Russia attacked five Ukrainian regions overnight, targeting the country’s energy and port infrastructure. Zelensky said the attacks involved more than 450 drones and 30 missiles. And with temperatures hovering around freezing, Ukraine’s interior minister, Ihor Klymenko, said more than a million people were without electricity.
An attack on Odesa caused grain silos to catch fire at the coastal city’s port, Ukrainian deputy prime minister and reconstruction minister Oleksiy Kuleba said. Two people were wounded in attacks on the wider Odesa region, according to regional head Oleh Kiper.
Kyiv and its allies say Russia is trying to cripple the Ukrainian power grid and deny civilians access to heat, light and running water for a fourth consecutive winter, in what Ukrainian officials call “weaponizing” the cold.
The drone attack in Russia’s Saratov region damaged a residential building and killed two people, said the regional governor, Roman Busargin, who didn’t offer further details. Busragin said the attack also shattered windows at a kindergarten and clinic.
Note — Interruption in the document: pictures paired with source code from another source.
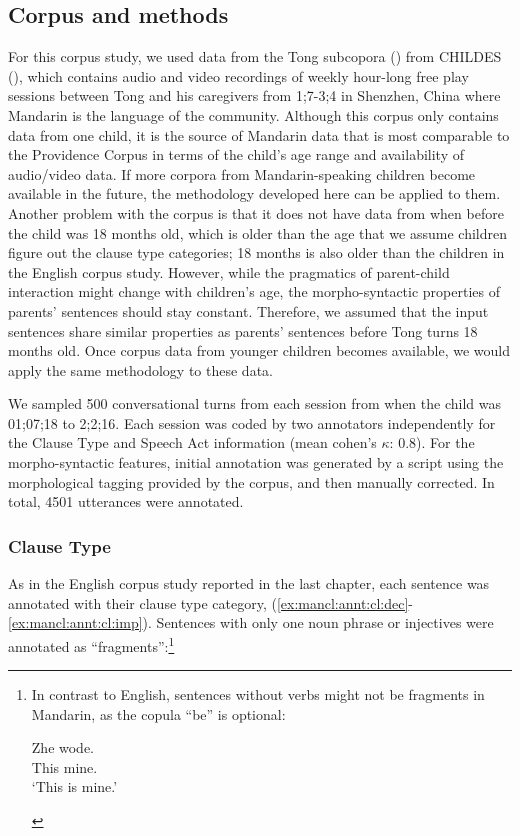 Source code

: \subsection{Corpus and methods}
\label{sec:mancl:corpus:method}
For this corpus study, we used data from the Tong subcopora (\cite{TongCorpus}) from CHILDES (\cite{CHILDES}), which contains audio and video recordings of weekly hour-long free play sessions between Tong and his caregivers from 1;7-3;4 in Shenzhen, China where Mandarin is the language of the community. Although this corpus only contains data from one child, it is the source of Mandarin data that is most comparable to the Providence Corpus in terms of the child's age range and availability of audio/video data. If more corpora from Mandarin-speaking children become available in the future, the methodology developed here can be applied to them. Another problem with the corpus is that it does not have data from when before the child was 18 months old, which is older than the age that we assume children figure out the clause type categories; 18 months is also older than the children in the English corpus study. However, while the pragmatics of parent-child interaction might change with children's age, the morpho-syntactic properties of parents' sentences should stay constant. Therefore, we assumed that the input sentences share similar properties as parents' sentences before Tong turns 18 months old. Once corpus data from younger children becomes available, we would apply the same methodology to these data. 

We sampled 500 conversational turns from each session from when the child was 01;07;18 to 2;2;16. Each session was coded by two annotators independently for the Clause Type and Speech Act information (mean cohen's $\kappa$: 0.8). For the morpho-syntactic features, initial annotation was generated by a script using the morphological tagging provided by the corpus, and then manually corrected. In total, 4501 utterances were annotated. 

\subsubsection{Clause Type}

As in the English corpus study reported in the last chapter, each sentence was annotated with their clause type category, \diis{} (\ref{ex:mancl:annt:cl:dec}-\ref{ex:mancl:annt:cl:imp}). Sentences with only one noun phrase or injectives were annotated as ``fragments'':\footnote{In contrast to English, sentences without verbs might not be fragments in Mandarin, as the copula  ``be'' is optional:
\begin{xlist}
\ex 
\gll Zhe wode.\\
This mine.\\
\trans `This is mine.'
\end{xlist}
}


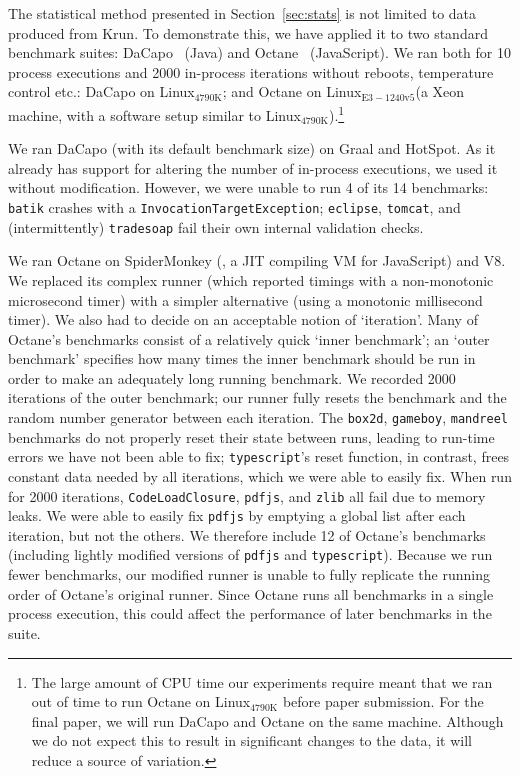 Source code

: \documentclass[preprint,numbers,10pt]{sigplanconf}
\newcommand{\bencherthree}{Linux$_\mathrm{4790K}$\xspace}
\newcommand{\bencherseven}{Linux$_\mathrm{E3-1240v5}$\xspace}
\begin{document}
The statistical method presented in Section~\ref{sec:stats} is not limited to data
produced from Krun. To demonstrate this, we have applied it to two standard
benchmark suites: DaCapo~\cite{dacapo06} (Java) and Octane~\cite{octane}
(JavaScript). We ran both for 10 process executions and 2000 in-process
iterations without reboots, temperature control etc.: DaCapo on \bencherthree;
and Octane on \bencherseven (a Xeon machine, with a software setup
similar to \bencherthree).\footnote{The large amount of CPU time our
experiments require meant that we ran out of time to run Octane on \bencherthree
before paper submission. For the final paper, we will run DaCapo and Octane on
the same machine. Although we do not expect this to result in significant
changes to the data, it will reduce a source of variation.}

We ran DaCapo (with its default benchmark size) on Graal and HotSpot. As it already has support for
altering the number of in-process executions, we used it without modification.
However, we were unable to run 4 of its 14 benchmarks: \texttt{batik}
crashes with a \texttt{Invocation\-Target\-Exception}; \texttt{eclipse},
\texttt{tomcat}, and (intermittently) \texttt{tradesoap} fail their own internal
validation checks.

We ran Octane on SpiderMonkey (\spidermonkeyversion, a JIT compiling VM for JavaScript) and V8.
We replaced its complex runner (which reported timings with a non-monotonic
microsecond timer) with a simpler alternative (using a monotonic millisecond
timer). We also had to decide on an acceptable notion of `iteration'. Many of Octane's
benchmarks consist of a relatively quick `inner benchmark'; an `outer benchmark'
specifies how many times the inner benchmark should be run in order to make an
adequately long running benchmark. We recorded 2000 iterations of the outer benchmark; our runner
fully resets the benchmark and the random number generator between each
iteration. The \texttt{box2d}, \texttt{gameboy}, \texttt{mandreel} benchmarks do
not properly reset their state between runs, leading to run-time errors we have
not been able to fix; \texttt{typescript}'s reset function, in contrast,
frees constant data needed by all iterations, which we were able
to easily fix. When run for 2000 iterations, \texttt{CodeLoadClosure},
\texttt{pdfjs}, and \texttt{zlib} all fail due to memory leaks. We were able to
easily fix \texttt{pdfjs} by emptying a global list after each iteration, but not the
others. We therefore include 12 of Octane's benchmarks (including lightly
modified versions of \texttt{pdfjs} and \texttt{typescript}).
Because we run fewer benchmarks, our modified runner is unable to fully
replicate the running order of Octane's original runner. Since Octane runs all
benchmarks in a single process execution, this could affect the performance of
later benchmarks in the suite.
\end{document}
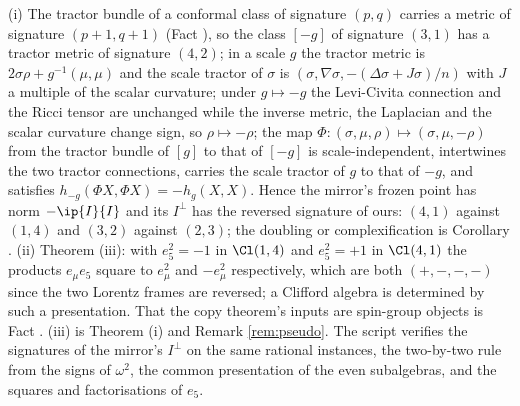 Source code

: (i) The tractor bundle of a conformal class of signature $(p,q)$ carries a metric of signature $(p+1,q+1)$ (Fact ), so the class $[-g]$ of signature $(3,1)$ has a tractor metric of signature $(4,2)$; in a scale $g$ the tractor metric is $2\sigma\rho + g^{-1}(\mu,\mu)$ and the scale tractor of $\sigma$ is $(\sigma, \nabla\sigma, -(\Delta\sigma + J\sigma)/n)$ with $J$ a multiple of the scalar curvature; under $g \mapsto -g$ the Levi-Civita connection and the Ricci tensor are unchanged while the inverse metric, the Laplacian and the scalar curvature change sign, so $\rho \mapsto -\rho$; the map $\Phi: (\sigma, \mu, \rho) \mapsto (\sigma, \mu, -\rho)$ from the tractor bundle of $[g]$ to that of $[-g]$ is scale-independent, intertwines the two tractor connections, carries the scale tractor of $g$ to that of $-g$, and satisfies $h_{-g}(\Phi X, \Phi X) = -h_{g}(X, X)$. Hence the mirror's frozen point has norm $-\ip{I}{I}$ and its $I^{\perp}$ has the reversed signature of ours: $(4,1)$ against $(1,4)$ and $(3,2)$ against $(2,3)$; the doubling or complexification is Corollary . (ii) Theorem (iii): with $e_{5}^{2} = -1$ in $\Cl(1,4)$ and $e_{5}^{2} = +1$ in $\Cl(4,1)$ the products $e_{\mu}e_{5}$ square to $e_{\mu}^{2}$ and $-e_{\mu}^{2}$ respectively, which are both $(+,-,-,-)$ since the two Lorentz frames are reversed; a Clifford algebra is determined by such a presentation. That the copy theorem's inputs are spin-group objects is Fact . (iii) is Theorem (i) and Remark \ref{rem:pseudo}. The script verifies the signatures of the mirror's $I^{\perp}$ on the same rational instances, the two-by-two rule from the signs of $\omega^{2}$, the common presentation of the even subalgebras, and the squares and factorisations of $e_{5}$.

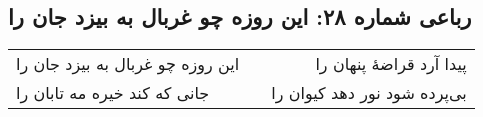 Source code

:\begin{center}
\section*{رباعی شماره ۲۸: این روزه چو غربال به بیزد جان را}
\label{sec:0028}
\begin{longtable}{l p{0.5cm} r}
این روزه چو غربال به بیزد جان را
&&
پیدا آرد قراضهٔ پنهان را
\\
جانی که کند خیره مه تابان را
&&
بی‌پرده شود نور دهد کیوان را
\\
\end{longtable}
\end{center}
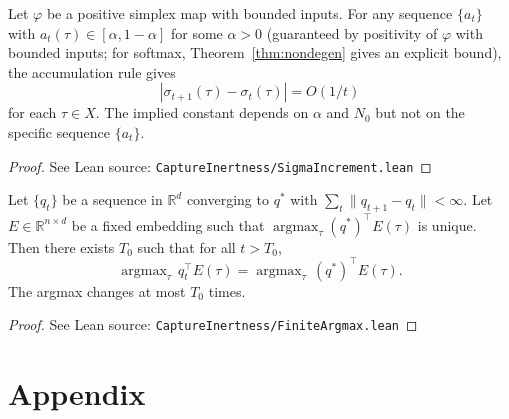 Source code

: \begin{lemma}
\label{lem:sigma_increment}
\leanok
{}
Let $\varphi$ be a positive simplex map with bounded inputs.  For any sequence $\{a_t\}$ with $a_t(\tau) \in [\alpha, 1-\alpha]$ for some $\alpha > 0$ (guaranteed by positivity of $\varphi$ with bounded inputs; for softmax, Theorem~\ref{thm:nondegen} gives an explicit bound), the accumulation rule gives
\[
|\sigma_{t+1}(\tau) - \sigma_t(\tau)| = O(1/t)
\]
for each $\tau \in X$.  The implied constant depends on $\alpha$ and $N_0$ but not on the specific sequence $\{a_t\}$.
\end{lemma}

\begin{proof}
\leanok
{}
See Lean source: \texttt{CaptureInertness/SigmaIncrement.lean}
\end{proof}

\begin{lemma}
\label{lem:finite_argmax}
\leanok
{}
Let $\{q_t\}$ be a sequence in $\mathbb{R}^d$ converging to $q^*$ with $\sum_t \|q_{t+1} - q_t\| < \infty$.  Let $E \in \mathbb{R}^{n \times d}$ be a fixed embedding such that $\operatorname{argmax}_\tau (q^*)^\top E(\tau)$ is unique.  Then there exists $T_0$ such that for all $t > T_0$,
\[
\operatorname{argmax}_\tau\, q_t^\top E(\tau) = \operatorname{argmax}_\tau\, (q^*)^\top E(\tau).
\]
The argmax changes at most $T_0$ times.
\end{lemma}

\begin{proof}
\leanok
{}
See Lean source: \texttt{CaptureInertness/FiniteArgmax.lean}
\end{proof}

\chapter{Appendix}\label{ch:appendix}

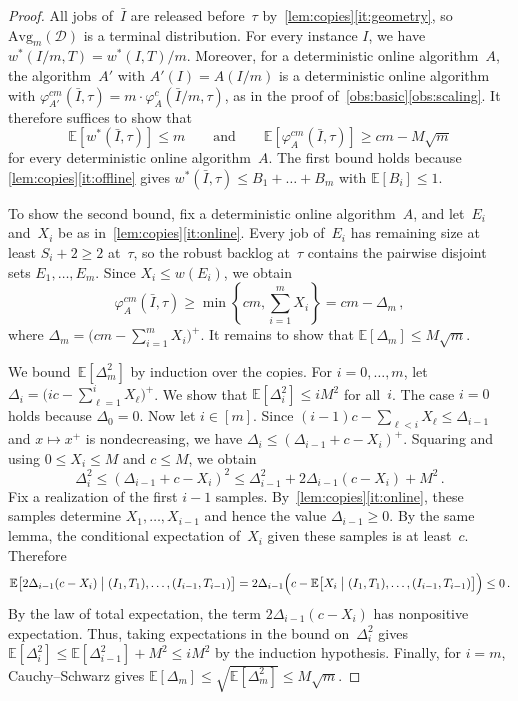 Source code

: \documentclass[11pt,letterpaper]{article}
\theoremstyle{definition}
\theoremstyle{remark}
\newcommand{\E}{\mathbb{E}}
\newcommand{\cD}{\mathcal{D}}
\newcommand{\Avg}{\mathrm{Avg}}
\begin{document}
\begin{proof}
All jobs of~$\bar I$ are released before~$\tau$ by~\cref{lem:copies}\ref{it:geometry}, so $\Avg_m(\cD)$ is a terminal distribution. For every instance $I$, we have $w^*(I/m,T)=w^*(I,T)/m$. Moreover, for a deterministic online algorithm~$A$, the algorithm~$A'$ with $A'(I)=A(I/m)$ is a deterministic online algorithm with $\varphi_{A'}^{cm}(\bar I,\tau)=m\cdot\varphi_A^c(\bar I/m,\tau)$, as in the proof of~\cref{obs:basic}\ref{obs:scaling}. It therefore suffices to show that
\begin{equation*}
  \E[w^*(\bar I,\tau)]\le m
  \qquad\text{and}\qquad
  \E[\varphi_A^{cm}(\bar I,\tau)]\ge cm-M\sqrt m
\end{equation*}
for every deterministic online algorithm~$A$. The first bound holds because \cref{lem:copies}\ref{it:offline} gives $w^*(\bar I,\tau)\le B_1+\dots+B_m$ with $\E[B_i]\le1$.

To show the second bound, fix a deterministic online algorithm~$A$, and let~$E_i$ and~$X_i$ be as in~\cref{lem:copies}\ref{it:online}. Every job of~$E_i$ has remaining size at least $S_i+2\ge2$ at~$\tau$, so the robust backlog at~$\tau$ contains the pairwise disjoint sets $E_1,\dots,E_m$. Since $X_i\le w(E_i)$, we obtain
\begin{equation*}
  \varphi_A^{cm}(\bar I,\tau)\ge\min\left\{cm,\sum_{i=1}^mX_i\right\}=cm-\Delta_m\,,
\end{equation*}
where $\Delta_m=\bigl(cm-\sum_{i=1}^mX_i\bigr)^+$. It remains to show that $\E[\Delta_m]\le M\sqrt m$.

We bound~$\E[\Delta_m^2]$ by induction over the copies. For $i=0,\dots,m$, let $\Delta_i=\bigl(ic-\sum_{\ell=1}^iX_\ell\bigr)^+$. We show that $\E[\Delta_i^2]\le iM^2$ for all~$i$. The case $i=0$ holds because $\Delta_0=0$. Now let $i\in[m]$. Since $(i-1)c-\sum_{\ell<i}X_\ell\le \Delta_{i-1}$ and $x\mapsto x^+$ is nondecreasing, we have $\Delta_i\le(\Delta_{i-1}+c-X_i)^+$. Squaring and using $0\le X_i\le M$ and $c\le M$, we obtain
\begin{equation*}
  \Delta_i^2\le(\Delta_{i-1}+c-X_i)^2\le \Delta_{i-1}^2+2\Delta_{i-1}(c-X_i)+M^2\,.
\end{equation*}
Fix a realization of the first $i-1$ samples. By~\cref{lem:copies}\ref{it:online}, these samples determine $X_1,\dots,X_{i-1}$ and hence the value $\Delta_{i-1}\ge0$. By the same lemma, the conditional expectation of~$X_i$ given these samples is at least~$c$. Therefore
\begin{equation*}
  \E\bigl[2\Delta_{i-1}(c-X_i)\bigm|(I_1,T_1),\dots,(I_{i-1},T_{i-1})\bigr]
  =2\Delta_{i-1}\Bigl(c-\E\bigl[X_i\bigm|(I_1,T_1),\dots,(I_{i-1},T_{i-1})\bigr]\Bigr)\le0\,.
\end{equation*}
By the law of total expectation, the term $2\Delta_{i-1}(c-X_i)$ has nonpositive expectation. Thus, taking expectations in the bound on~$\Delta_i^2$ gives $\E[\Delta_i^2]\le\E[\Delta_{i-1}^2]+M^2\le iM^2$ by the induction hypothesis. Finally, for $i=m$, Cauchy--Schwarz gives $\E[\Delta_m]\le\sqrt{\E[\Delta_m^2]}\le M\sqrt m$.
\end{proof}
\end{document}
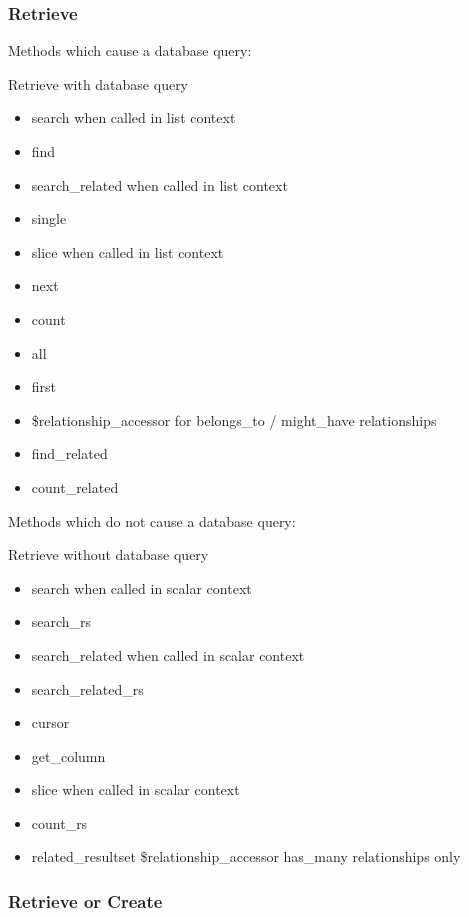 \subsubsection{Retrieve}

Methods which cause a database query:

\begin{frame}{Retrieve with database query}
\begin{itemize}
\item search when called in list context
\item find
\item search\_related when called in list context
\item single
\item slice when called in list context
\item next
\item count
\item all
\item first
\item \$relationship\_accessor for belongs\_to / might\_have relationships
\item find\_related
\item count\_related
\end{itemize}
\end{frame}

Methods which do not cause a database query:

\begin{frame}{Retrieve without database query}
\begin{itemize}
\item search when called in scalar context
\item search\_rs
\item search\_related when called in scalar context
\item search\_related\_rs
\item cursor
\item get\_column
\item slice when called in scalar context
\item count\_rs
\item related\_resultset
\$relationship\_accessor has\_many relationships only
\end{itemize}
\end{frame}

\subsubsection{Retrieve or Create}

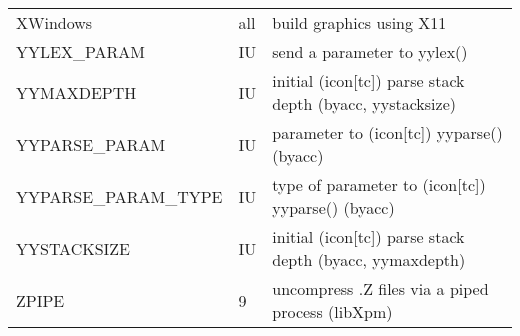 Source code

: \begin{xtabular}{|m{1.8in}|m{0.5in}|m{4.0in}|}
XWindows & all & build graphics using X11 \\
YYLEX\_PARAM & IU & send a parameter to yylex() \\
YYMAXDEPTH & IU & initial (icon[tc]) parse stack depth (byacc, yystacksize) \\
YYPARSE\_PARAM & IU & parameter to (icon[tc]) yyparse() (byacc) \\
YYPARSE\_PARAM\_TYPE & IU & type of parameter to (icon[tc]) yyparse() (byacc) \\
YYSTACKSIZE & IU & initial (icon[tc]) parse stack depth (byacc, yymaxdepth) \\
ZPIPE & 9 & uncompress .Z files via a piped process (libXpm) \\
\hline
\end{xtabular}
Russia’s Defense Ministry said it shot down 41 Ukrainian drones over Russian territory overnight.
On the front lines, Ukrainian forces said Saturday that the northern part of Pokrovsk was under Ukrainian control, despite Russia’s claims this month that it had taken full control of the critical city. The Associated Press was not able to independently verify the claims.
The latest attacks came after Kremlin foreign affairs adviser Yuri Ushakov reaffirmed Friday that Moscow will give its blessing to a ceasefire only after Ukraine’s forces have withdrawn from parts of the Donetsk region that they still control.
Ukraine has consistently refused to cede the remaining part of the region to Russia.
Ushakov told the business daily Kommersant that Russian police and national guard troops would stay in parts of eastern Ukraine’s Donbas even if they become a demilitarized zone under a prospective peace plan — a demand likely to be rejected by Ukraine as US-led negotiations drag on.
Ushakov warned that a search for compromise could take a long time, noting that the US proposals that took into account Russian demands had been “worsened” by alterations proposed by Ukraine and its European allies.
“We don’t know what changes they are making, but clearly they aren’t for the better,” Ushakov said, adding: “We will strongly insist on our considerations.”
In other developments, about 480 people were evacuated Saturday from a train traveling between the Polish city of Przemysl and Kyiv after police received a call concerning a threat on the train, Karolina Kowalik, a spokesperson for the Przemysl police, told The Associated Press. Nobody was hurt and she didn’t elaborate on the threat.
Polish authorities are on high alert since multiple attempts to disrupt trains on the line linking Warsaw to the Ukrainian border, including the use of explosives in November, with Polish authorities saying they have evidence Russia was behind it.